* [What is expected]: Using the records below, output the stretch that opens with the line containing "- test_fit_array_of_datasets (no ticket)" and closes with the line containing "generic projection refactoring", exactly and including both lines, with nothing more.

* [Records provided]:
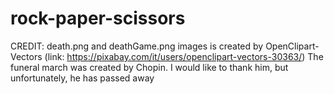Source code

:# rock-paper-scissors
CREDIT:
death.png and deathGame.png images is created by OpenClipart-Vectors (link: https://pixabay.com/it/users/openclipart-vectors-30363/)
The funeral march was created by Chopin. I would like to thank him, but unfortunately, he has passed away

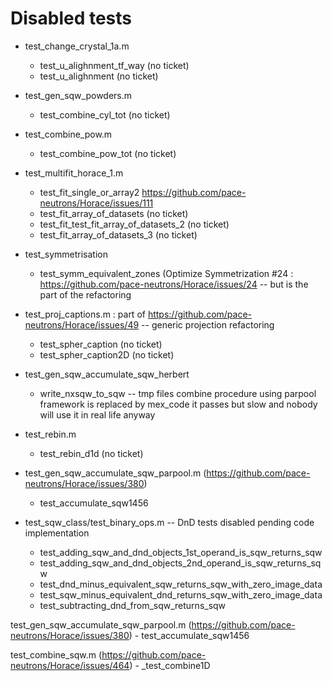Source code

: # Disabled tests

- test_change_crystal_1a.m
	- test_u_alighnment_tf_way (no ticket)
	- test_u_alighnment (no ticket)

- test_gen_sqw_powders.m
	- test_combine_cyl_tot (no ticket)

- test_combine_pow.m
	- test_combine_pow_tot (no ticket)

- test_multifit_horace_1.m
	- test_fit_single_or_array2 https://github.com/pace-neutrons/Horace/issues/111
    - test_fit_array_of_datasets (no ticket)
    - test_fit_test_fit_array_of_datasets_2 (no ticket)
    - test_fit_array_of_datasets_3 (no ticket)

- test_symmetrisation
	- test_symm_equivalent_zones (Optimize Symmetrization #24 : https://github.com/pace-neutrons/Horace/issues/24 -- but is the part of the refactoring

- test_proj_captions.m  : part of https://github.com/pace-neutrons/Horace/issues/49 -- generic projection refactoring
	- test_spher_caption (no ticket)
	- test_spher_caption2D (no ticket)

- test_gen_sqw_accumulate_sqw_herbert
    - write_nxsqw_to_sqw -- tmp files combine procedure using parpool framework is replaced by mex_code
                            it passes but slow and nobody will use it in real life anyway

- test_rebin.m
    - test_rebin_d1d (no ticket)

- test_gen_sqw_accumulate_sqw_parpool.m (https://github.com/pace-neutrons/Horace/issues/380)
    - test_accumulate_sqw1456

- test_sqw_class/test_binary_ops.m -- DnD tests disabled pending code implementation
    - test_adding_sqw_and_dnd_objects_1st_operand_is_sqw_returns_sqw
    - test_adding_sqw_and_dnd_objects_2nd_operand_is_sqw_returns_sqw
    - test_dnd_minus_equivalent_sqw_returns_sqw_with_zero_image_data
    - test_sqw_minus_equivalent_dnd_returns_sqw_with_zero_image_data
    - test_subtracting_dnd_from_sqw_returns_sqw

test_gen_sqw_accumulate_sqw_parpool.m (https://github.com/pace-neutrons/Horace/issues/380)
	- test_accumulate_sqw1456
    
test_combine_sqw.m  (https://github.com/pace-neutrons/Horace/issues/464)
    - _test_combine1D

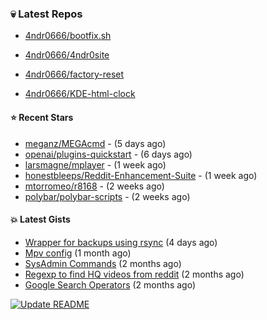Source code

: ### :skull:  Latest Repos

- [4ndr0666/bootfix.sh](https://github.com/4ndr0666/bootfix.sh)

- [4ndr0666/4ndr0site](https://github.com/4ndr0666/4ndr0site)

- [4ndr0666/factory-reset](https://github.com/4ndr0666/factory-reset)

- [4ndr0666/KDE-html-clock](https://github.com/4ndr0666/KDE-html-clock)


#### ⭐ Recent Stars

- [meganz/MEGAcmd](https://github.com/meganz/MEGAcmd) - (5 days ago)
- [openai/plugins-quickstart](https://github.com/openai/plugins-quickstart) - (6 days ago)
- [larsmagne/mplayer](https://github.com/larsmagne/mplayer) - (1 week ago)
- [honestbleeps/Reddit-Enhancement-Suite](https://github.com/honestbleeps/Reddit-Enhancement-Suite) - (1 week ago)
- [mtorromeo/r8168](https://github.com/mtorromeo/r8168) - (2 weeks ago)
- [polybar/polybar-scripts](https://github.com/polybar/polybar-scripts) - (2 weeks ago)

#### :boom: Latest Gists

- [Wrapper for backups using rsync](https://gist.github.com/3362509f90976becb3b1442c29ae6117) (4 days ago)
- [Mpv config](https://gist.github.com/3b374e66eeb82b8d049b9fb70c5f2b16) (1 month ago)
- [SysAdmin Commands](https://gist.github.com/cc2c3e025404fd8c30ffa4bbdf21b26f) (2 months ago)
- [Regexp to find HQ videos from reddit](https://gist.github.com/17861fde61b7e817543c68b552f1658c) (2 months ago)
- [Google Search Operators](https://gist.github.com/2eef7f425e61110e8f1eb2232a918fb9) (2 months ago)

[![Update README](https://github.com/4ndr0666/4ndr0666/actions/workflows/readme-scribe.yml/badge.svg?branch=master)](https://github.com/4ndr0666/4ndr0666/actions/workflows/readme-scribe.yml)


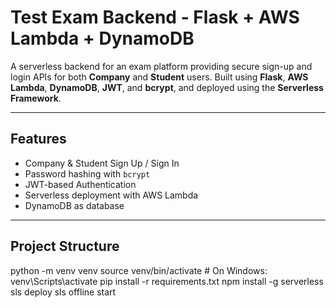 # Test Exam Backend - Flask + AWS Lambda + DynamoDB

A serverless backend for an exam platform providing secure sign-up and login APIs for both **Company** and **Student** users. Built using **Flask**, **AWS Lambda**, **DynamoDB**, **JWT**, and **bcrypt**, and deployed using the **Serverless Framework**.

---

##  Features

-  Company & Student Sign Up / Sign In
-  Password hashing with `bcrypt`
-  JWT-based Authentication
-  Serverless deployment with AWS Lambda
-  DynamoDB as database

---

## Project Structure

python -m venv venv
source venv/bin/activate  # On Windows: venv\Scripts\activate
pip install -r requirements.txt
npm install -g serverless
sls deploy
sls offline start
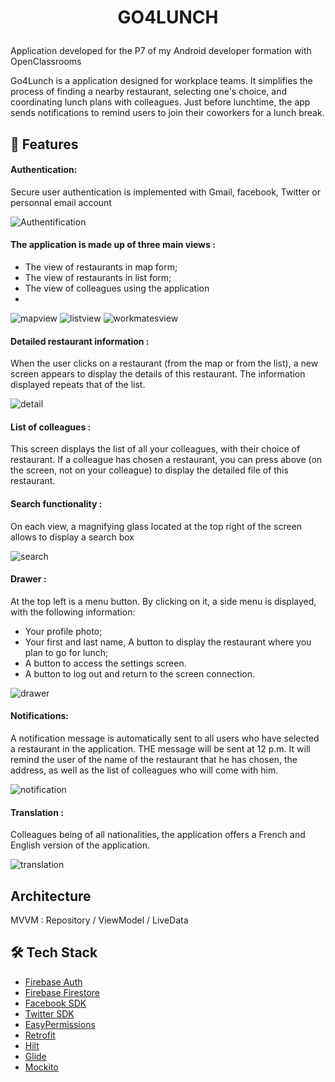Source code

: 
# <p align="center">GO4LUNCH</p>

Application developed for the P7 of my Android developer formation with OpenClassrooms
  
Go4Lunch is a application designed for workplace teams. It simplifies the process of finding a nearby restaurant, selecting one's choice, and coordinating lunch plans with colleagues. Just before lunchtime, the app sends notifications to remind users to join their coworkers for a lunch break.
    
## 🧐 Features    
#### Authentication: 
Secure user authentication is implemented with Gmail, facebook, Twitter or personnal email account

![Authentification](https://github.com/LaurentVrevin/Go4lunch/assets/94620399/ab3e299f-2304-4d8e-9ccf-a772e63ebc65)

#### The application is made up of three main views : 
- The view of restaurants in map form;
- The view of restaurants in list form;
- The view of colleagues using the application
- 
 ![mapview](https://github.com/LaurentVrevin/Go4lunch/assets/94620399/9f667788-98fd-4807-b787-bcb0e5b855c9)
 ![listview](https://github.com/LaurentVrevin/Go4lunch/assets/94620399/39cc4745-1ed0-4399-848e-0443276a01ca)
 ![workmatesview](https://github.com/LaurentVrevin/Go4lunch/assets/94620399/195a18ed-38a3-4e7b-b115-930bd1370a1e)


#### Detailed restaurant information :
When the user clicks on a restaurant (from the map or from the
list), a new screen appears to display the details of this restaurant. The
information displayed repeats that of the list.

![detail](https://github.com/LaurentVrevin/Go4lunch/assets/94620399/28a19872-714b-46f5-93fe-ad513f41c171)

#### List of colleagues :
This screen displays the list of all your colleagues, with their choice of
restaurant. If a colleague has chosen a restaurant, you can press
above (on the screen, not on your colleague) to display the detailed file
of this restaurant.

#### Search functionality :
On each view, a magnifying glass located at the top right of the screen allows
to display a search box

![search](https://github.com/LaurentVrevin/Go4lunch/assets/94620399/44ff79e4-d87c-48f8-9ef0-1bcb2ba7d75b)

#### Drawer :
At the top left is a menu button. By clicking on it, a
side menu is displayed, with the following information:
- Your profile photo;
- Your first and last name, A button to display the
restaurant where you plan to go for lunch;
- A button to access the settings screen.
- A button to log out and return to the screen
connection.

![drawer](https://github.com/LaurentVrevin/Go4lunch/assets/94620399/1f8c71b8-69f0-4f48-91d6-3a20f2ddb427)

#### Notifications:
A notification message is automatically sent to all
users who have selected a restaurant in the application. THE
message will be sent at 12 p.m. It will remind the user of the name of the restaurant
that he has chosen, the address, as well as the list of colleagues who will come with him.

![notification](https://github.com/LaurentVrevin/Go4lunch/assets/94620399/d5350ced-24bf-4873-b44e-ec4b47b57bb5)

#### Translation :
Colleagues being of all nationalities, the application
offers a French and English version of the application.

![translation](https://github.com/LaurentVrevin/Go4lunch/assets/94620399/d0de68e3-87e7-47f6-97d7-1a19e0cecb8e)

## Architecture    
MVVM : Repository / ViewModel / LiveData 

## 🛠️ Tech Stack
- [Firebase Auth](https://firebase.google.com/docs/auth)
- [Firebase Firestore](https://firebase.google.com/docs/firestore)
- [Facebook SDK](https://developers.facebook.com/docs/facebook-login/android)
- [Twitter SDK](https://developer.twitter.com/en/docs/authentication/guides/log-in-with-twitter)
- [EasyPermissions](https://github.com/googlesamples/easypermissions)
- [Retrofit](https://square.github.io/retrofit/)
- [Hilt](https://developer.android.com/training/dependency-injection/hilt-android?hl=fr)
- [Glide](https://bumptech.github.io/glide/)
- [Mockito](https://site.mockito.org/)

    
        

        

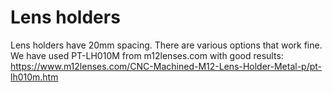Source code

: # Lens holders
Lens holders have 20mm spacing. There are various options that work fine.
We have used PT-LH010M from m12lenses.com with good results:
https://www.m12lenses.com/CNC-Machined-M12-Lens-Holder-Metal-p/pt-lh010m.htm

* [Response to the task]:
    - test_fit_array_of_datasets (no ticket)
    - test_fit_test_fit_array_of_datasets_2 (no ticket)
    - test_fit_array_of_datasets_3 (no ticket)

- test_symmetrisation
	- test_symm_equivalent_zones (Optimize Symmetrization #24 : https://github.com/pace-neutrons/Horace/issues/24 -- but is the part of the refactoring

- test_proj_captions.m  : part of https://github.com/pace-neutrons/Horace/issues/49 -- generic projection refactoring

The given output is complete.